Joseph—Honestly, a lot of times she is walking back into her high school looking amazing and proving everyone wrong.
Tim—Oh, it really is the revenge of the nerd!
Joseph—[Laughing.] It really is. I am not lying when I say I try to imagine her walking through the halls of my high school in my clothes. Which is a very intense thing to think about, but that’s what she’s doing.
Tim—Romy and Michele!
Joseph—All the way! But that should tell you that it all comes from a very primal place. It’s very emotional.

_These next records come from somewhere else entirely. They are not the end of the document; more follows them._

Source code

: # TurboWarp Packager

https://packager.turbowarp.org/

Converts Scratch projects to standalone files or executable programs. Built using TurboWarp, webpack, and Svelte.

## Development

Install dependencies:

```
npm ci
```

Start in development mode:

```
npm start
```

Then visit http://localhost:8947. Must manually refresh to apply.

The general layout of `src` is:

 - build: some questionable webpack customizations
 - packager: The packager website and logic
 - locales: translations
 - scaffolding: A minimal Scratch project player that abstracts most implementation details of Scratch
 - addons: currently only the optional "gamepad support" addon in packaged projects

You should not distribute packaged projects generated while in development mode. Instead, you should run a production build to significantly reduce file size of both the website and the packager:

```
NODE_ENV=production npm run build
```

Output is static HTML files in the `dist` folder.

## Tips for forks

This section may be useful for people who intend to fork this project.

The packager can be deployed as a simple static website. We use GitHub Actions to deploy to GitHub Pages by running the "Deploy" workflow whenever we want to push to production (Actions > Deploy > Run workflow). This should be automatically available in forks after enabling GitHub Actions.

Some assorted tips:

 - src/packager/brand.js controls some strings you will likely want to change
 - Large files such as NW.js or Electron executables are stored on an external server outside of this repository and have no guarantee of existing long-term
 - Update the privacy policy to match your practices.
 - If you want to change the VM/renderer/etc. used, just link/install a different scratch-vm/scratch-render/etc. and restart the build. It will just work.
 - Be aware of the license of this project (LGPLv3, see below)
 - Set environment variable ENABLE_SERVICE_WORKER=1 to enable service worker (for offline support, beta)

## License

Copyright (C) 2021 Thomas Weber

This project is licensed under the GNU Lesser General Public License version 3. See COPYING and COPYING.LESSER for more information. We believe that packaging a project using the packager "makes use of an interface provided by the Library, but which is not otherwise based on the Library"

Tim—I don’t think you can look at the clothes of people like Saint Laurent without getting a sense of something similar. The wish fulfillment in those clothes is so intense.
Joseph—I totally agree.
“You know when you are dieting, all you think and talk about is food? I was like that about sex. The fact that I didn’t feel desired and I wasn’t having any was what made me so fascinated by it.”—Joseph Altuzarra
Tim—I’m imagining some kind of spectacular osmosis in Paris.
Joseph—Partially, I am trying to show different facets of the brand and of who I am. I do think—especially because so much of where I design comes from growing up in Paris and being a teenager and having these feelings there—that it’s inviting people into a very personal narrative. That’s a story I really want to be able to tell through the collections and by being there. I realize for sure that I am not going to be a big fish in the way I am in New York, but that is okay too. I am very happy going there and establishing myself again in a new city.

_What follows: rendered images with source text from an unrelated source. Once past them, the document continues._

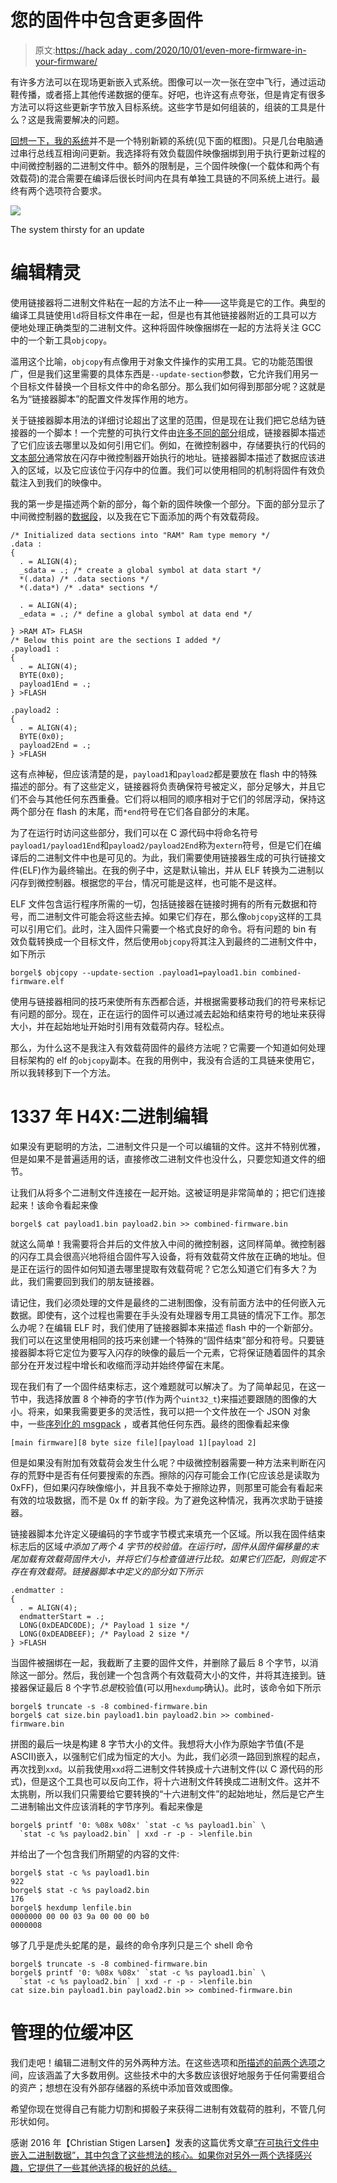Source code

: # 您的固件中包含更多固件

> 原文:[https://hack aday . com/2020/10/01/even-more-firmware-in-your-firmware/](https://hackaday.com/2020/10/01/even-more-firmware-in-your-firmware/)

有许多方法可以在现场更新嵌入式系统。图像可以一次一张在空中飞行，通过运动鞋传播，或者搭上其他传递数据的便车。好吧，也许这有点夸张，但是肯定有很多方法可以将这些更新字节放入目标系统。这些字节是如何组装的，组装的工具是什么？这是我需要解决的问题。

[回想一下，我的系统](https://hackaday.com/2020/09/15/putting-the-firmware-in-your-firmware/)并不是一个特别新颖的系统(见下面的框图)。只是几台电脑通过串行总线互相询问更新。我选择将有效负载固件映像捆绑到用于执行更新过程的中间微控制器的二进制文件中。额外的限制是，三个固件映像(一个载体和两个有效载荷)的混合需要在编译后很长时间内在具有单独工具链的不同系统上进行。最终有两个选项符合要求。

![](../Images/749df76f6cacac004e54b7c53488cbf7.png)

The system thirsty for an update

# 编辑精灵

使用链接器将二进制文件粘在一起的方法不止一种——这毕竟是它的工作。典型的编译工具链使用`ld`将目标文件串在一起，但是也有其他链接器附近的工具可以方便地处理正确类型的二进制文件。这种将固件映像捆绑在一起的方法将关注 GCC 中的一个新工具`objcopy`。

滥用这个比喻，`objcopy`有点像用于对象文件操作的实用工具。它的功能范围很广，但是我们这里需要的具体东西是`--update-section`参数，它允许我们用另一个目标文件替换一个目标文件中的命名部分。那么我们如何得到那部分呢？这就是名为“链接器脚本”的配置文件发挥作用的地方。

关于链接器脚本用法的详细讨论超出了这里的范围，但是现在让我们把它总结为链接器的一个脚本！一个完整的可执行文件由[许多不同的部分](https://en.wikipedia.org/wiki/Object_file#Segmentation)组成，链接器脚本描述了它们应该去哪里以及如何引用它们。例如，在微控制器中，存储要执行的代码的[文本部分](https://en.wikipedia.org/wiki/Code_segment)通常放在闪存中微控制器开始执行的地址。链接器脚本描述了数据应该进入的区域，以及它应该位于闪存中的位置。我们可以使用相同的机制将固件有效负载注入到我们的映像中。

我的第一步是描述两个新的部分，每个新的固件映像一个部分。下面的部分显示了中间微控制器的[数据段](https://en.wikipedia.org/wiki/Data_segment)，以及我在它下面添加的两个有效载荷段。

```
/* Initialized data sections into "RAM" Ram type memory */
.data : 
{
  . = ALIGN(4);
  _sdata = .; /* create a global symbol at data start */
  *(.data) /* .data sections */
  *(.data*) /* .data* sections */

  . = ALIGN(4);
  _edata = .; /* define a global symbol at data end */

} >RAM AT> FLASH
/* Below this point are the sections I added */
.payload1 :
{
  . = ALIGN(4);
  BYTE(0x0);
  payload1End = .;
} >FLASH

.payload2 :
{
  . = ALIGN(4);
  BYTE(0x0);
  payload2End = .;
} >FLASH
```

这有点神秘，但应该清楚的是，`payload1`和`payload2`都是要放在 flash 中的特殊描述的部分。有了这些定义，链接器将负责确保符号被定义，部分足够大，并且它们不会与其他任何东西重叠。它们将以相同的顺序相对于它们的邻居浮动，保持这两个部分在 flash 的末尾，而`*end`符号在它们各自部分的末尾。

为了在运行时访问这些部分，我们可以在 C 源代码中将命名符号`payload1/payload1End`和`payload2/payload2End`称为`extern`符号，但是它们在编译后的二进制文件中也是可见的。为此，我们需要使用链接器生成的可执行链接文件(ELF)作为最终输出。在我的例子中，这是默认输出，并从 ELF 转换为二进制以闪存到微控制器。根据您的平台，情况可能是这样，也可能不是这样。

ELF 文件包含运行程序所需的一切，包括链接器在链接时拥有的所有元数据和符号，而二进制文件可能会将这些去掉。如果它们存在，那么像`objcopy`这样的工具可以引用它们。此时，注入固件只需要一个格式良好的命令。将有问题的 bin 有效负载转换成一个目标文件，然后使用`objcopy`将其注入到最终的二进制文件中，如下所示

```
borgel$ objcopy --update-section .payload1=payload1.bin combined-firmware.elf
```

使用与链接器相同的技巧来使所有东西都合适，并根据需要移动我们的符号来标记有问题的部分。现在，正在运行的固件可以通过减去起始和结束符号的地址来获得大小，并在起始地址开始时引用有效载荷内存。轻松点。

那么，为什么这不是我注入有效载荷固件的最终方法呢？它需要一个知道如何处理目标架构的 elf 的`objcopy`副本。在我的用例中，我没有合适的工具链来使用它，所以我转移到下一个方法。

# 1337 年 H4X:二进制编辑

如果没有更聪明的方法，二进制文件只是一个可以编辑的文件。这并不特别优雅，但是如果不是普遍适用的话，直接修改二进制文件也没什么，只要您知道文件的细节。

让我们从将多个二进制文件连接在一起开始。这被证明是非常简单的；把它们连接起来！该命令看起来像

```
borgel$ cat payload1.bin payload2.bin >> combined-firmware.bin
```

就这么简单！我需要将合并后的文件放入中间的微控制器，这同样简单。微控制器的闪存工具会很高兴地将组合固件写入设备，将有效载荷文件放在正确的地址。但是正在运行的固件如何知道去哪里提取有效载荷呢？它怎么知道它们有多大？为此，我们需要回到我们的朋友链接器。

请记住，我们必须处理的文件是最终的二进制图像，没有前面方法中的任何嵌入元数据。即使有，这个过程也需要在手头没有处理器专用工具链的情况下工作。那怎么办呢？在编辑 ELF 时，我们使用了链接器脚本来描述 flash 中的一个新部分。我们可以在这里使用相同的技巧来创建一个特殊的“固件结束”部分和符号。只要链接器脚本将它定位为要写入闪存的映像的最后一个元素，它将保证随着固件的其余部分在开发过程中增长和收缩而浮动并始终停留在末尾。

现在我们有了一个固件结束标志，这个难题就可以解决了。为了简单起见，在这一节中，我选择放置 8 个神奇的字节(作为两个`uint32_t`)来描述要跟随的图像的大小。将来，如果我需要更多的灵活性，我可以把一个文件放在一个 JSON 对象中，一些[序列化的 msgpack](https://hackaday.com/2020/06/10/the-ceedy-world-of-message-serialization/) ，或者其他任何东西。最终的图像看起来像

```
[main firmware][8 byte size file][payload 1][payload 2]
```

但是如果没有附加有效载荷会发生什么呢？中级微控制器需要一种方法来判断在闪存的荒野中是否有任何要搜索的东西。擦除的闪存可能会工作(它应该总是读取为 0xFF)，但如果闪存映像缩小，并且我不幸处于擦除边界，则那里可能会有看起来有效的垃圾数据，而不是 0x ff 的新字段。为了避免这种情况，我再次求助于链接器。

链接器脚本允许定义硬编码的字节或字节模式来填充一个区域。所以我在固件结束标志后的区域*中添加了两个 4 字节的校验值。在运行时，固件从固件偏移量的末尾加载有效载荷固件大小，并将它们与检查值进行比较。如果它们匹配，则假定不存在有效载荷。链接器脚本中定义的部分如下所示*

```
.endmatter :
{
  . = ALIGN(4);
  endmatterStart = .;
  LONG(0xDEADC0DE); /* Payload 1 size */
  LONG(0xDEADBEEF); /* Payload 2 size */
} >FLASH
```

当固件被捆绑在一起，我截断了主要的固件文件，并删除了最后 8 个字节，以消除这一部分。然后，我创建一个包含两个有效载荷大小的文件，并将其连接到。链接器保证最后 8 个字节*总是*校验值(可以用`hexdump`确认)。此时，该命令如下所示

```
borgel$ truncate -s -8 combined-firmware.bin
borgel$ cat size.bin payload1.bin payload2.bin >> combined-firmware.bin
```

拼图的最后一块是构建 8 字节大小的文件。我想将大小作为原始字节值(不是 ASCII)嵌入，以强制它们成为恒定的大小。为此，我们必须一路回到旅程的起点，再次找到`xxd`。以前我使用`xxd`将二进制文件转换成十六进制文件(以 C 源代码的形式)，但是这个工具也可以反向工作，将十六进制文件转换成二进制文件。这并不太挑剔，所以我们只需要给它要转换的“十六进制文件”的起始地址，然后是它产生二进制输出文件应该消耗的字节序列。看起来像是

```
borgel$ printf '0: %08x %08x' `stat -c %s payload1.bin` \
  `stat -c %s payload2.bin` | xxd -r -p - >lenfile.bin
```

并给出了一个包含我们所期望的内容的文件:

```
borgel$ stat -c %s payload1.bin
922
borgel$ stat -c %s payload2.bin
176
borgel$ hexdump lenfile.bin
0000000 00 00 03 9a 00 00 00 b0
0000008
```

够了几乎是虎头蛇尾的是，最终的命令序列只是三个 shell 命令

```
borgel$ truncate -s -8 combined-firmware.bin
borgel$ printf '0: %08x %08x' `stat -c %s payload1.bin` \
  `stat -c %s payload2.bin` | xxd -r -p - >lenfile.bin
cat size.bin payload1.bin payload2.bin >> combined-firmware.bin
```

# 管理的位缓冲区

我们走吧！编辑二进制文件的另外两种方法。在这些选项和[所描述的前两个选项](https://hackaday.com/2020/09/15/putting-the-firmware-in-your-firmware/)之间，应该涵盖了大多数用例。这些技术中的大多数应该很好地服务于任何需要组合的资产；想想在没有外部存储器的系统中添加音效或图像。

希望你现在觉得自己有能力切割和掷骰子来获得二进制有效载荷的胜利，不管几何形状如何。

感谢 2016 年【Christian Stigen Larsen】发表的这篇优秀文章[“在可执行文件中嵌入二进制数据”，其中包含了这些想法的核心。如果你对另外一两个选择感兴趣，它提供了一些其他选择的极好的总结。](https://csl.name/post/embedding-binary-data/)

Tim—Do you feel like it’s coming home?
Joseph—Yes, for sure. It’s weird because I went to Paris a few months ago to do some location scouting, and I was really weirdly emotional going to these places that I had been to as a kid. The idea that I was going to be able to show there was really moving to me. I didn’t really expect that I would feel that way, but it is a really nice feeling. It is a feeling of coming home.
Tim—It’s become a thing for New Yorkers to show in Paris, but it represents something very different for you.

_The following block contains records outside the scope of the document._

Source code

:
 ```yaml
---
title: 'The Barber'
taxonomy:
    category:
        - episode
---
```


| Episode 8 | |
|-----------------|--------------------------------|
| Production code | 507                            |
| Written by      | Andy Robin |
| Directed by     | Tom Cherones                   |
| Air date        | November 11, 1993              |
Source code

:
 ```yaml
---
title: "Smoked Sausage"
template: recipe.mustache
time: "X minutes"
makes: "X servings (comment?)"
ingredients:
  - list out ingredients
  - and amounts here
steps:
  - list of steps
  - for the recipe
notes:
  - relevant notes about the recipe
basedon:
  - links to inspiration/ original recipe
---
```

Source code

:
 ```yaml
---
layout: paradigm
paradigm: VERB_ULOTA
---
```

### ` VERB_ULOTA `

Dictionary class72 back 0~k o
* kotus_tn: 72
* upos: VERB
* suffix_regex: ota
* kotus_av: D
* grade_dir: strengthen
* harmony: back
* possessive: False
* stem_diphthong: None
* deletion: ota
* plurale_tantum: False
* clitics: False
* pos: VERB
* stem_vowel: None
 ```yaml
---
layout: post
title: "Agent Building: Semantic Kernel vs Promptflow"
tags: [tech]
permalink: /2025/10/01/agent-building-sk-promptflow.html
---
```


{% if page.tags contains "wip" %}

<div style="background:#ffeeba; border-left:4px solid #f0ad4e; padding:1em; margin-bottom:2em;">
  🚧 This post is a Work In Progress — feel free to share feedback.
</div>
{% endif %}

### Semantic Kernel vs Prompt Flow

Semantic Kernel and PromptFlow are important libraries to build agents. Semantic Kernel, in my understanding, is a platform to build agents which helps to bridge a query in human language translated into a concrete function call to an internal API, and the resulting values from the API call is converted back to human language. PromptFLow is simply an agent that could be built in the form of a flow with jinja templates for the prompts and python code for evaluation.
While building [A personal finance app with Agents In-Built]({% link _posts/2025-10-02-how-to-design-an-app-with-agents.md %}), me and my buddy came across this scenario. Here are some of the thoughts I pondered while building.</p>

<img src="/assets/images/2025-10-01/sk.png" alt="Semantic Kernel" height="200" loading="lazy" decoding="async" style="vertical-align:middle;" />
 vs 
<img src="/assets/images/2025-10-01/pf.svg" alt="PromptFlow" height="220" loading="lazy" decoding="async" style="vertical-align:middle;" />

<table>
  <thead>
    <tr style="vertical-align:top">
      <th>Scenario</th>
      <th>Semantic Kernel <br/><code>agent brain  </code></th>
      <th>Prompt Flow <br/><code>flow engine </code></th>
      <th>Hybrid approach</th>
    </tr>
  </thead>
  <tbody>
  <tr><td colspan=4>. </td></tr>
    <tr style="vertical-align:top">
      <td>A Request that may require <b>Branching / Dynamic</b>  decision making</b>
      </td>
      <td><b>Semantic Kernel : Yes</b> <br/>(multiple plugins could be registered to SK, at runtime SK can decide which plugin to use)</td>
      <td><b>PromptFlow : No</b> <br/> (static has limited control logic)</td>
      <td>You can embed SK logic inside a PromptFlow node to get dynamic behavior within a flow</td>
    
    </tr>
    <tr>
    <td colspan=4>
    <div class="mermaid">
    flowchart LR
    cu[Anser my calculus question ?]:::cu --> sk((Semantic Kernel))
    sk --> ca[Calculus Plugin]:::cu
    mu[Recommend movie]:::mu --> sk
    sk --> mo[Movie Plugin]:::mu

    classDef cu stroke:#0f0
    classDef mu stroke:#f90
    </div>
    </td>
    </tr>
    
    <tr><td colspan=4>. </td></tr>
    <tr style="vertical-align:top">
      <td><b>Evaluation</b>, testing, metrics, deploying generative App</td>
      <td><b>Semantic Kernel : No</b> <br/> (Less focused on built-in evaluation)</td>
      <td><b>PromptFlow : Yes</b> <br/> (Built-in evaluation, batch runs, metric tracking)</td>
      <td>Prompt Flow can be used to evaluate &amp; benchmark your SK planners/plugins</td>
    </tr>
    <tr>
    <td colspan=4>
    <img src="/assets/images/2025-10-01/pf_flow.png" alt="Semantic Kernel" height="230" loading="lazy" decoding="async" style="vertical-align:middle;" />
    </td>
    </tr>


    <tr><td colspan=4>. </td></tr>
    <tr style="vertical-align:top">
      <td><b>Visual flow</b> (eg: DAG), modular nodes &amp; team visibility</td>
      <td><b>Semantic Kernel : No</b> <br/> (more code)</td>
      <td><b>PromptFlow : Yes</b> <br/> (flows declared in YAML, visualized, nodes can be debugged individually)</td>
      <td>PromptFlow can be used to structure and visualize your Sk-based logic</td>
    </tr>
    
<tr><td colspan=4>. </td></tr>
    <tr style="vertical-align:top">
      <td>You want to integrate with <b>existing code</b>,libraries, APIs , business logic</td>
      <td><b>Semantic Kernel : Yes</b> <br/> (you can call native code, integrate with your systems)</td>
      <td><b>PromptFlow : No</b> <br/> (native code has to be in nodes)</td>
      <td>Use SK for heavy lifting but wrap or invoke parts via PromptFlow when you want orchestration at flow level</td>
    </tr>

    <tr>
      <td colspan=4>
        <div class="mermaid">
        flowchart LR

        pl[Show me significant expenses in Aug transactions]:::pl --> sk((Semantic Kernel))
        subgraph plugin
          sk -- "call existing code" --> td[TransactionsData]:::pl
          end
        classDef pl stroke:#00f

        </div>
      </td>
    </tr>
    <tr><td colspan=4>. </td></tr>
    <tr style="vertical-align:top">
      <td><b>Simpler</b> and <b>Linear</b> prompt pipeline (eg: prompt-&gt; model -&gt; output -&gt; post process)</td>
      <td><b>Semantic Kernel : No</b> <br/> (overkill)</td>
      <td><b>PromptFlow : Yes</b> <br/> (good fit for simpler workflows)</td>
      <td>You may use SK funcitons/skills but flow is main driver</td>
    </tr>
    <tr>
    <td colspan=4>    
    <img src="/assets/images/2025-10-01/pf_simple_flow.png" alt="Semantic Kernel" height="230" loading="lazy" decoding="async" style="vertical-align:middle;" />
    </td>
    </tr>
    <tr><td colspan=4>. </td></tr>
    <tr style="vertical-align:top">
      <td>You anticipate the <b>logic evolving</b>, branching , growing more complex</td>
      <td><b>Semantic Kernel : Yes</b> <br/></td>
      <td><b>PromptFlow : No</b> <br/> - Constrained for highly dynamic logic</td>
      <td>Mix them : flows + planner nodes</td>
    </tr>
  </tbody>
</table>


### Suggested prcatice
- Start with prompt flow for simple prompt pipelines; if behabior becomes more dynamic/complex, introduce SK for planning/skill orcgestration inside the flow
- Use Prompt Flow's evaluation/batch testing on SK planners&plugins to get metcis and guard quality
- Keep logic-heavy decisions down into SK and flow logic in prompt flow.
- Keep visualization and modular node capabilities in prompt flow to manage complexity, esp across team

Joseph—Yeah. For Jack and Lazaro, a lot of it is also a business consideration, which I completely respect and understand, but I think for me a lot was personal. It really is where I am from and where I grew up, and it comes at a time when there is a lot of discussion about how you show and when you show and where you show. People are experimenting, and for me, as we were having a lot of these discussions, it came down to really making personal choices that didn’t necessarily have to do with the business, but had to do with where a lot of the inspiration comes from and who I am as a person and how to tell that story.
Tim—It would be a big switch for any designer, to build a business for almost 10 years in one city and then make a calculated risk to move to another city, but what makes it more intriguing to me is that you’ve already been doing this for just under a decade and you’re still only 34, so the risk is kind of less calculated because time is on your side and you’re able to make such a personal move, and flex your obsessions.
Joseph—My C.E.O. is asking me, “How are you going to define success in Paris?” In a way, just by virtue of moving there and feeling like I am being really true to who I am as a person is successful. For me, success isn’t moving to Paris and growing the business by 20 percent. I am not trying to get to a number. This is about emotion, and I do think that’s the place where a lot of the decisions for the brand come from. I hope that is what makes it feel consistent and organic and authentic.
Tim—Where do you feel you belong?
Joseph—Oh my god…That’s a really good question, and one that I have been asking myself since I was 13 years old. I don’t know. I think I belong where I am loved.